> **What to do**: Reproduce every line in the listing that contains the word "Mean".

> **Extracted data**:

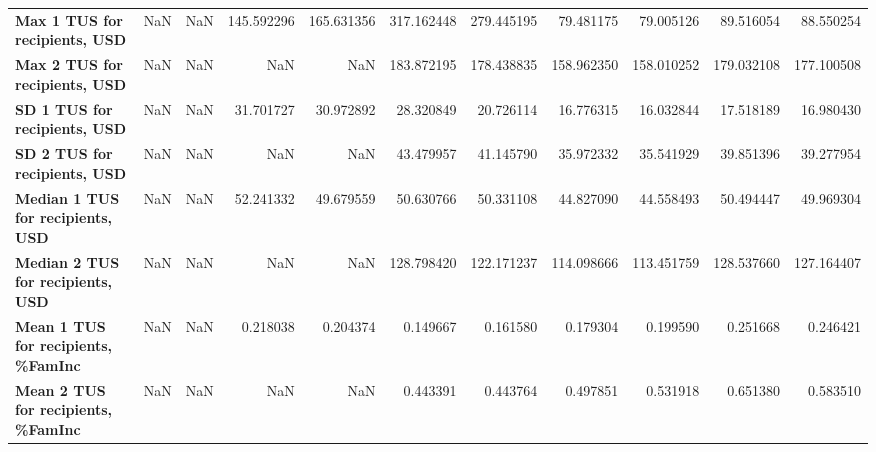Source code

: \begin{longtable}{lrrrrrrrrrr}
\textbf{Max 1 TUS for recipients, USD     } &   NaN &   NaN &   145.592296 &    165.631356 &    317.162448 &    279.445195 &     79.481175 &     79.005126 &    89.516054 &    88.550254 \\
\textbf{Max 2 TUS for recipients, USD     } &   NaN &   NaN &          NaN &           NaN &    183.872195 &    178.438835 &    158.962350 &    158.010252 &   179.032108 &   177.100508 \\
\textbf{SD 1 TUS for recipients, USD      } &   NaN &   NaN &    31.701727 &     30.972892 &     28.320849 &     20.726114 &     16.776315 &     16.032844 &    17.518189 &    16.980430 \\
\textbf{SD 2 TUS for recipients, USD      } &   NaN &   NaN &          NaN &           NaN &     43.479957 &     41.145790 &     35.972332 &     35.541929 &    39.851396 &    39.277954 \\
\textbf{Median 1 TUS for recipients, USD  } &   NaN &   NaN &    52.241332 &     49.679559 &     50.630766 &     50.331108 &     44.827090 &     44.558493 &    50.494447 &    49.969304 \\
\textbf{Median 2 TUS for recipients, USD  } &   NaN &   NaN &          NaN &           NaN &    128.798420 &    122.171237 &    114.098666 &    113.451759 &   128.537660 &   127.164407 \\
\textbf{Mean 1 TUS for recipients, \%FamInc} &   NaN &   NaN &     0.218038 &      0.204374 &      0.149667 &      0.161580 &      0.179304 &      0.199590 &     0.251668 &     0.246421 \\
\textbf{Mean 2 TUS for recipients, \%FamInc} &   NaN &   NaN &          NaN &           NaN &      0.443391 &      0.443764 &      0.497851 &      0.531918 &     0.651380 &     0.583510 \\
\end{longtable}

> **Task solution**:
\textbf{Mean 1 TUS for recipients, \%FamInc} &   NaN &   NaN &     0.218038 &      0.204374 &      0.149667 &      0.161580 &      0.179304 &      0.199590 &     0.251668 &     0.246421 \\
\textbf{Mean 2 TUS for recipients, \%FamInc} &   NaN &   NaN &          NaN &           NaN &      0.443391 &      0.443764 &      0.497851 &      0.531918 &     0.651380 &     0.583510 \\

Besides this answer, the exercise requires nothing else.